**THE PROBLEM:** Look through the records below, and copy out every line that holds the string "统一用SlAsH替换".

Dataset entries
● ● ●

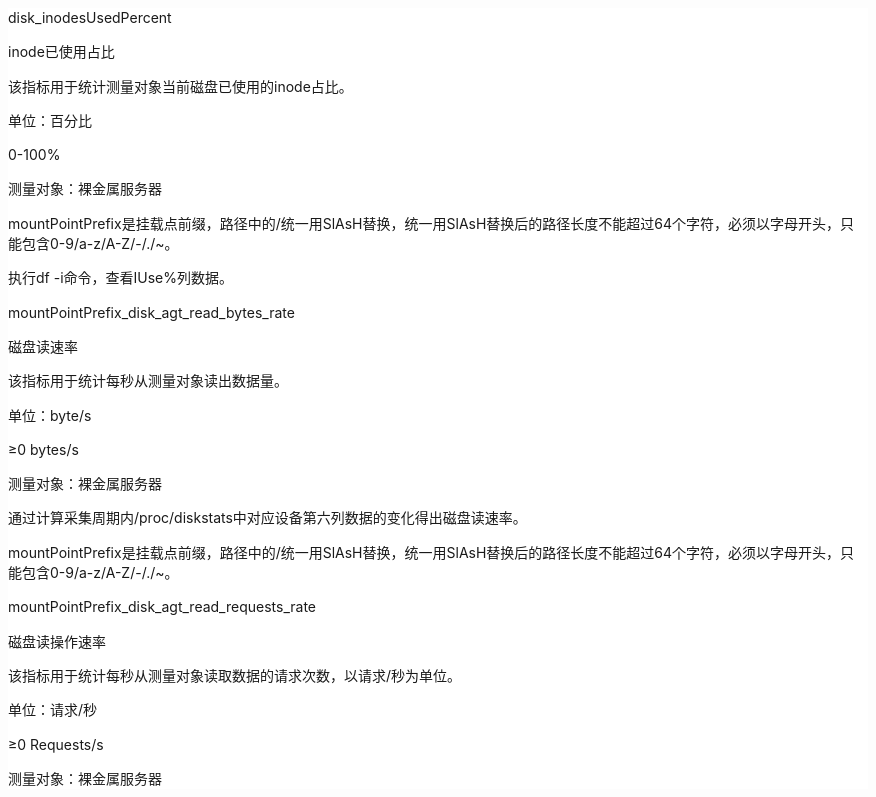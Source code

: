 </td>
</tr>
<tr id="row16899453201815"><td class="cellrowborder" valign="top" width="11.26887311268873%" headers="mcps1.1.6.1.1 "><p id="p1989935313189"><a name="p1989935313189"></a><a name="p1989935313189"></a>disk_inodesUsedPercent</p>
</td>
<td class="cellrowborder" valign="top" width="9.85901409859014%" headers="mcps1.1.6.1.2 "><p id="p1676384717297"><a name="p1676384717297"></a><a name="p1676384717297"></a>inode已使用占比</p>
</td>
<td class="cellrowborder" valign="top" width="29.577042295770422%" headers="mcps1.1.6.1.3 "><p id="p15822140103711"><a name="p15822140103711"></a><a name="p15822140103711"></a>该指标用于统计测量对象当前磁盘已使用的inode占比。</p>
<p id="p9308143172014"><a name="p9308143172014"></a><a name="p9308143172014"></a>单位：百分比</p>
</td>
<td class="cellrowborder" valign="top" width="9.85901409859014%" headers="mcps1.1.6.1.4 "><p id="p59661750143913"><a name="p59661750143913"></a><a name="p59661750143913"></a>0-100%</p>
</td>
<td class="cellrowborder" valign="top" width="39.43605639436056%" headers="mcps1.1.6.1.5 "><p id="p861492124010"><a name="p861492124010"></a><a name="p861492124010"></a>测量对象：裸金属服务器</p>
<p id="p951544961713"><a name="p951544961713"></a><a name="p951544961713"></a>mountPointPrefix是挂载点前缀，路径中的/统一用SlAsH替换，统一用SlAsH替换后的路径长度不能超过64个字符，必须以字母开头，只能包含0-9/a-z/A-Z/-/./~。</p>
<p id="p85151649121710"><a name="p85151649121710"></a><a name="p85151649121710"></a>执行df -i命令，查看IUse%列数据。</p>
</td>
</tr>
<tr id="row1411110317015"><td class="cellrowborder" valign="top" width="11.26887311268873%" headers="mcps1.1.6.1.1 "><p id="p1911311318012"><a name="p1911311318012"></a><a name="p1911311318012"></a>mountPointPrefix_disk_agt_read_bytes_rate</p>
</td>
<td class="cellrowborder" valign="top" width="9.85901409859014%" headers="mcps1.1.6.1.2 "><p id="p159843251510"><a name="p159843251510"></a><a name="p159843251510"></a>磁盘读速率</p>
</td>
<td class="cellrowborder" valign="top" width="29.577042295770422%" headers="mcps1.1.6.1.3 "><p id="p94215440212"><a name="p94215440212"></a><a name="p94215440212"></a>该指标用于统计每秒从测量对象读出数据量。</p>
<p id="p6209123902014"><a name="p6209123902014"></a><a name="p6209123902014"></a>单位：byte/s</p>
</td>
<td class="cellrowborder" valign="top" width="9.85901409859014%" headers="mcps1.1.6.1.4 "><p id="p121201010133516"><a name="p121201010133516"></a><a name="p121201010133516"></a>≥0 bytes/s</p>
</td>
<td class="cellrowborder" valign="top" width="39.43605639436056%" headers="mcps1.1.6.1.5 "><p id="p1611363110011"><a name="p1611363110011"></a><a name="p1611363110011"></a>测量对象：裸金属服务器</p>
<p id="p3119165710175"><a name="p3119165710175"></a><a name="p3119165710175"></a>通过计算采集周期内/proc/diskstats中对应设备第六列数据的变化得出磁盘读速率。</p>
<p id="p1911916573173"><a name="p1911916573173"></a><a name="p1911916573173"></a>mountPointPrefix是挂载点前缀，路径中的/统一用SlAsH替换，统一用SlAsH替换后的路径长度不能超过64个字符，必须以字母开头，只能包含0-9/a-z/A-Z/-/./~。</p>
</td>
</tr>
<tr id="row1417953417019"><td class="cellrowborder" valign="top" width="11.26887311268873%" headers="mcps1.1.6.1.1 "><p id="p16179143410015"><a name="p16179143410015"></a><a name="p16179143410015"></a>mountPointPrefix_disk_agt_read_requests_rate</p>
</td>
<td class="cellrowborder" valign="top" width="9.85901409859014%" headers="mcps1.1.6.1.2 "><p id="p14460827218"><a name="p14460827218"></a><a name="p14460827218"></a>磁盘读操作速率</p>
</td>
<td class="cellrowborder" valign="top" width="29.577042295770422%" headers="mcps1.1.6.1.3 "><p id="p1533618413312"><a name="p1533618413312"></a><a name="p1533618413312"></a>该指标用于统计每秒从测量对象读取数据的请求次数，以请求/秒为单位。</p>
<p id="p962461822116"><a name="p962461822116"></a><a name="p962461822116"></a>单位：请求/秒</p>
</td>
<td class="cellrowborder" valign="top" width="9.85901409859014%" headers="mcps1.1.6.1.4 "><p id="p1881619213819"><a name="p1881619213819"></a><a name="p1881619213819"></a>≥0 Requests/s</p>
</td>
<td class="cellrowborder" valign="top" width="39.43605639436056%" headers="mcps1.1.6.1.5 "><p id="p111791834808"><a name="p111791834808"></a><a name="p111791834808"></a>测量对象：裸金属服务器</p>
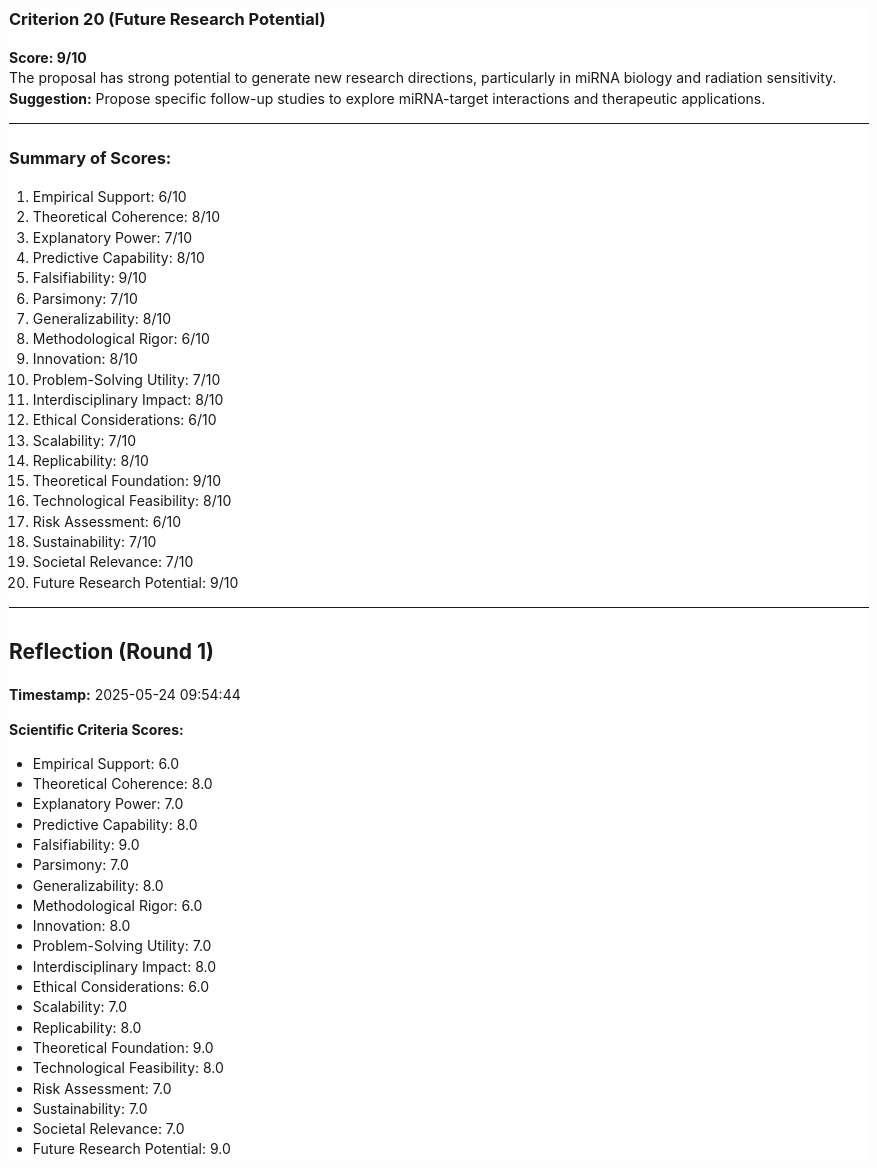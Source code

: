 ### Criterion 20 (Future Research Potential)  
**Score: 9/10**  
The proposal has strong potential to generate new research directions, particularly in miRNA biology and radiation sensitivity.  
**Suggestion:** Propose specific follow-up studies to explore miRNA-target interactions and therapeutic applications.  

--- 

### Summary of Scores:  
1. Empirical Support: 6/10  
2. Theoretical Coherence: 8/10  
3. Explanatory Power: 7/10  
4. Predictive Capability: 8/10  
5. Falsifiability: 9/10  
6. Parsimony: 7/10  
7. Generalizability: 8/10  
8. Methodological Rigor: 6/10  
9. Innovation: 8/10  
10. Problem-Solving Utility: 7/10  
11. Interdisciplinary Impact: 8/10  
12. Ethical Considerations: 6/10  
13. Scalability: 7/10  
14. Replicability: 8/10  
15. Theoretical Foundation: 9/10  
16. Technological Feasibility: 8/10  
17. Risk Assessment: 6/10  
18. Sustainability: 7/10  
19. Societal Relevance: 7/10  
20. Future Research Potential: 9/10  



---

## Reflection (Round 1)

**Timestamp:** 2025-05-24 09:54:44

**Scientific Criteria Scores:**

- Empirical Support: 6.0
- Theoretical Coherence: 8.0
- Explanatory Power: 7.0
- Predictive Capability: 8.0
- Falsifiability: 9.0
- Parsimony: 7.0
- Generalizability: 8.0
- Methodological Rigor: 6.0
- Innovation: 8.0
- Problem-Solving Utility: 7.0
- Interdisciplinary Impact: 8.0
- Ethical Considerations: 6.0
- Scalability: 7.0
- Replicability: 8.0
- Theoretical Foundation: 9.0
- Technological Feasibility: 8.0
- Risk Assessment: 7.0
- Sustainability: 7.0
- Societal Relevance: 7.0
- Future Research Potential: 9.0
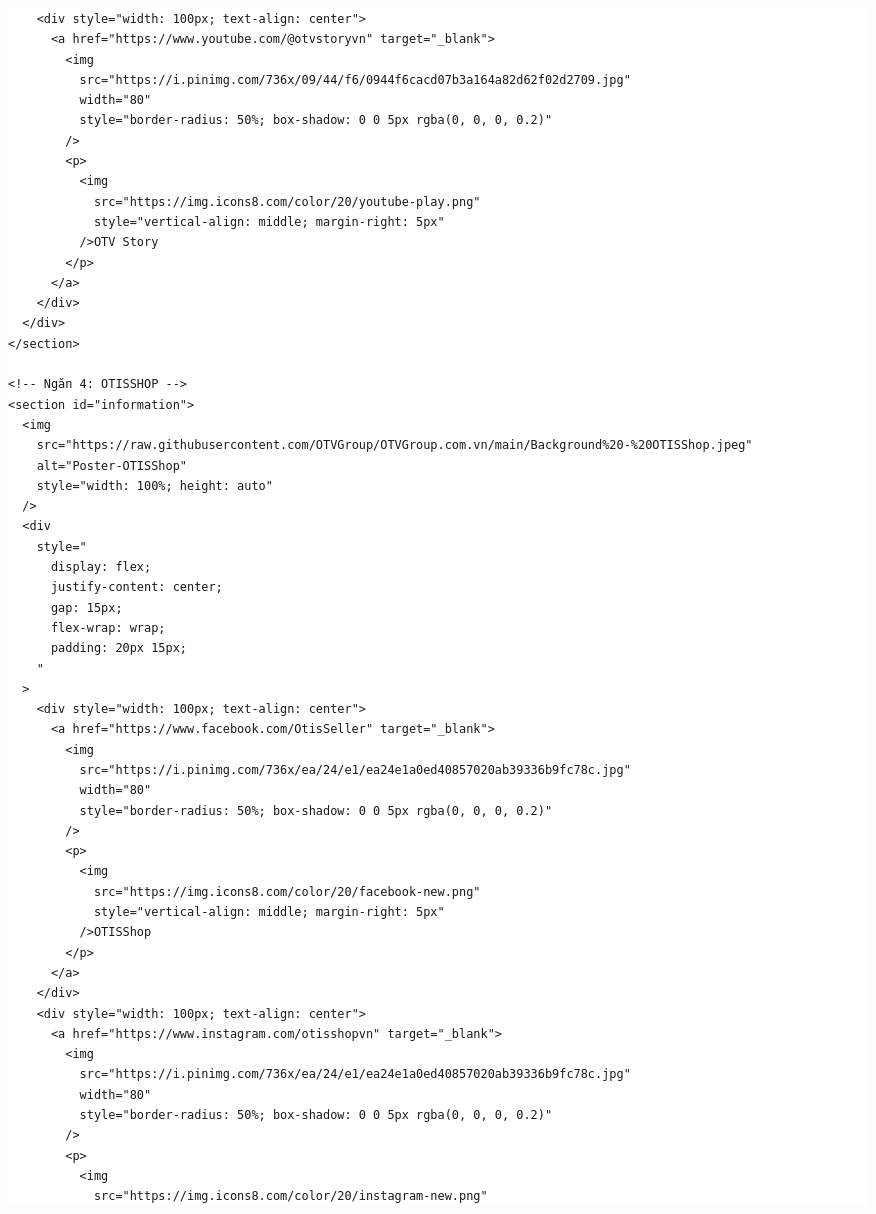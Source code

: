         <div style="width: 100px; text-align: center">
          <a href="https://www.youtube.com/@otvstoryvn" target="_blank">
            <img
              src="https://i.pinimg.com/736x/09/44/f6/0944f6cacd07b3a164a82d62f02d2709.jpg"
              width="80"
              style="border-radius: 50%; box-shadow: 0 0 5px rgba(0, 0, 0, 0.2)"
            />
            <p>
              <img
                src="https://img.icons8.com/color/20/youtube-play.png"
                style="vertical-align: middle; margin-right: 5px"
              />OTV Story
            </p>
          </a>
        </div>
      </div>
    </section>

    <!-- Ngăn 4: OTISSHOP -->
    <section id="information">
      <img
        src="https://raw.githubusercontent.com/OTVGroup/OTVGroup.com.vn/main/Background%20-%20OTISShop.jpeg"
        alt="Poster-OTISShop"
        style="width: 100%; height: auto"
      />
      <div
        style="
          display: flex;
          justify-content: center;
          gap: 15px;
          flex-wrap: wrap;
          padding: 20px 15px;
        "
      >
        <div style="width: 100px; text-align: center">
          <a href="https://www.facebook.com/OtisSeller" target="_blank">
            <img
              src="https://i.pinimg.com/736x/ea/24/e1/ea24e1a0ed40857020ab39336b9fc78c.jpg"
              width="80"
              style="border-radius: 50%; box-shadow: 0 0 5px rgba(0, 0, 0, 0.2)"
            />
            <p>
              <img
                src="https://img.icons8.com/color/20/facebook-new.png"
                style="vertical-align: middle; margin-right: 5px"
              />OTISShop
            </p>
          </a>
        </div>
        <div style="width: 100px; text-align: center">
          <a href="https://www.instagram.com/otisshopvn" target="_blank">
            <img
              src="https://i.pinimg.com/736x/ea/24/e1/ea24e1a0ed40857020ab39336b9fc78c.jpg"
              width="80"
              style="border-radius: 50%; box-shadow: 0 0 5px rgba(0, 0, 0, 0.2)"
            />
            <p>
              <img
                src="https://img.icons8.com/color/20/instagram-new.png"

● ● ●

**ANSWER AREA:**
<p id="p951544961713"><a name="p951544961713"></a><a name="p951544961713"></a>mountPointPrefix是挂载点前缀，路径中的/统一用SlAsH替换，统一用SlAsH替换后的路径长度不能超过64个字符，必须以字母开头，只能包含0-9/a-z/A-Z/-/./~。</p>
<p id="p1911916573173"><a name="p1911916573173"></a><a name="p1911916573173"></a>mountPointPrefix是挂载点前缀，路径中的/统一用SlAsH替换，统一用SlAsH替换后的路径长度不能超过64个字符，必须以字母开头，只能包含0-9/a-z/A-Z/-/./~。</p>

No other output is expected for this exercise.